BMJ 2016;353:i2139
The annual list of the most common causes of death in the United States, compiled by the Centers for Disease Control and Prevention (CDC), informs public awareness and national research priorities each year. The list is created using death certificates filled out by physicians, funeral directors, medical examiners, and coroners. However, a major limitation of the death certificate is that it relies on assigning an International Classification of Disease (ICD) code to the cause of death.1 As a result, causes of death not associated with an ICD code, such as human and system factors, are not captured. The science of safety has matured to describe how communication breakdowns, diagnostic errors, poor judgment, and inadequate skill can directly result in patient harm and death. We analyzed the scientific literature on medical error to identify its contribution to US deaths in relation to causes listed by the CDC.

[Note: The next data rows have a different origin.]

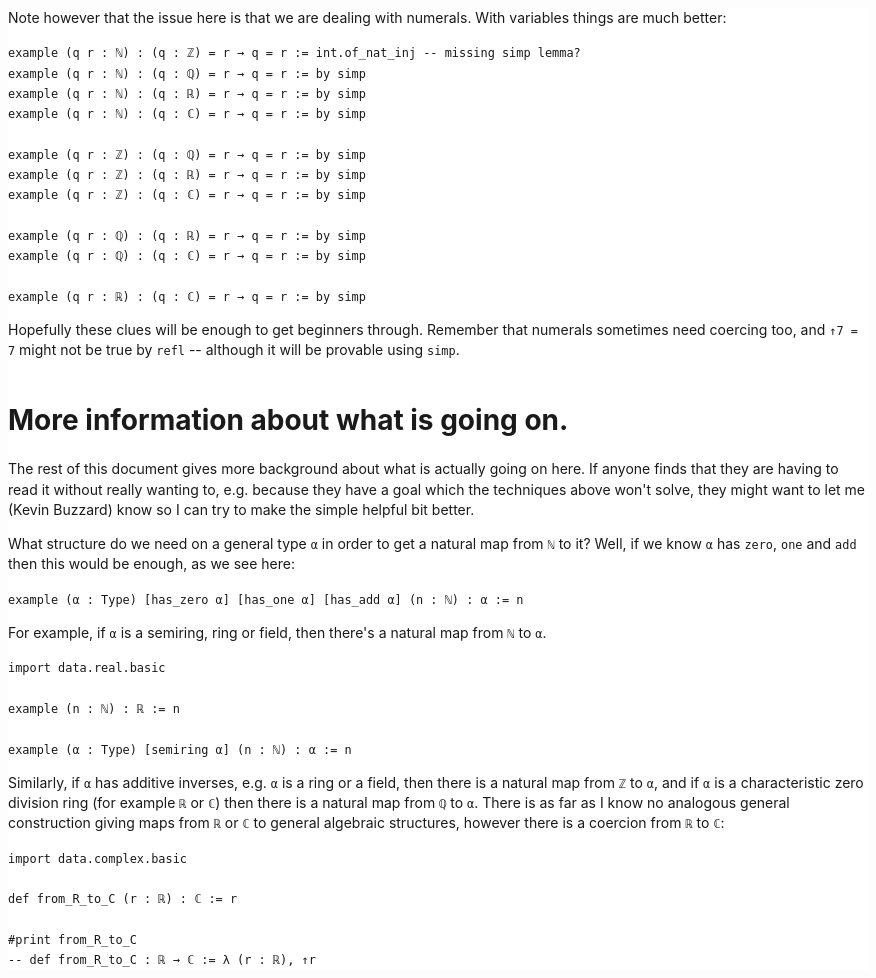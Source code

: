 Note however that the issue here is that we are dealing with numerals. With variables things are much better:

```lean
example (q r : ℕ) : (q : ℤ) = r → q = r := int.of_nat_inj -- missing simp lemma?
example (q r : ℕ) : (q : ℚ) = r → q = r := by simp
example (q r : ℕ) : (q : ℝ) = r → q = r := by simp
example (q r : ℕ) : (q : ℂ) = r → q = r := by simp

example (q r : ℤ) : (q : ℚ) = r → q = r := by simp
example (q r : ℤ) : (q : ℝ) = r → q = r := by simp
example (q r : ℤ) : (q : ℂ) = r → q = r := by simp

example (q r : ℚ) : (q : ℝ) = r → q = r := by simp
example (q r : ℚ) : (q : ℂ) = r → q = r := by simp

example (q r : ℝ) : (q : ℂ) = r → q = r := by simp
```

Hopefully these clues will be enough to get beginners through. Remember that numerals sometimes need coercing too, and  `↑7 = 7` might not be true by `refl` -- although it will be provable using `simp`.

# More information about what is going on.

The rest of this document gives more background about what is actually going on here. If anyone finds that they are having to read it without really wanting to, e.g. because they have a goal which the techniques above won't solve, they might want to let me (Kevin Buzzard) know so I can try to make the simple helpful bit better.

What structure do we need on a general type `α` in order to get a natural
map from `ℕ` to it? Well, if we know `α` has `zero`, `one` and `add` then this would be enough, as we see here:

`example (α : Type) [has_zero α] [has_one α] [has_add α] (n : ℕ) : α := n`

For example, if `α` is a semiring, ring or field, then there's a natural map from `ℕ` to `α`.

```lean
import data.real.basic

example (n : ℕ) : ℝ := n

example (α : Type) [semiring α] (n : ℕ) : α := n
```

Similarly, if `α` has additive inverses, e.g. `α` is a ring or a field, then there is a natural map from `ℤ` to `α`, and if `α` is a characteristic zero division ring (for example `ℝ` or `ℂ`) then there is a natural map from `ℚ` to `α`. There is as far as I know no analogous general construction giving maps from `ℝ` or `ℂ` to general algebraic structures, however there is a coercion from `ℝ` to `ℂ`:

```lean
import data.complex.basic

def from_R_to_C (r : ℝ) : ℂ := r

#print from_R_to_C 
-- def from_R_to_C : ℝ → ℂ := λ (r : ℝ), ↑r
```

The most commonly cited estimate of annual deaths from medical error in the US—a 1999 Institute of Medicine (IOM) report—is limited and outdated. The report describes an incidence of 44 00098 000 deaths annually. This conclusion was not based on primary research conducted by the institute but on the 1984 Harvard Medical Practice Study and the 1992 Utah and Colorado Study. But as early as 1993, Leape, a chief investigator in the 1984 Harvard study, published an article arguing that the study’s estimate was too low, contending that 78% rather than 51% of the 180 000 iatrogenic deaths were preventable (some argue that all iatrogenic deaths are preventable). This higher incidence (about 140 400 deaths due to error) has been supported by subsequent studies which suggest that the 1999 IOM report underestimates the magnitude of the problem. A 2004 report of inpatient deaths associated with the Agency for Healthcare Quality and Research Patient Safety Indicators in the Medicare population estimated that 575 000 deaths were caused by medical error between 2000 and 2002, which is about 195 000 deaths a year. Similarly, the US Department of Health and Human Services Office of the Inspector General examining the health records of hospital inpatients in 2008, reported 180 000 deaths due to medical error a year among Medicare beneficiaries alone. Using similar methods, Classen et al described a rate of 1.13%.
If this rate is applied to all registered US hospital admissions in 2013 it translates to over 400 000 deaths a year, more than four times the IOM estimate.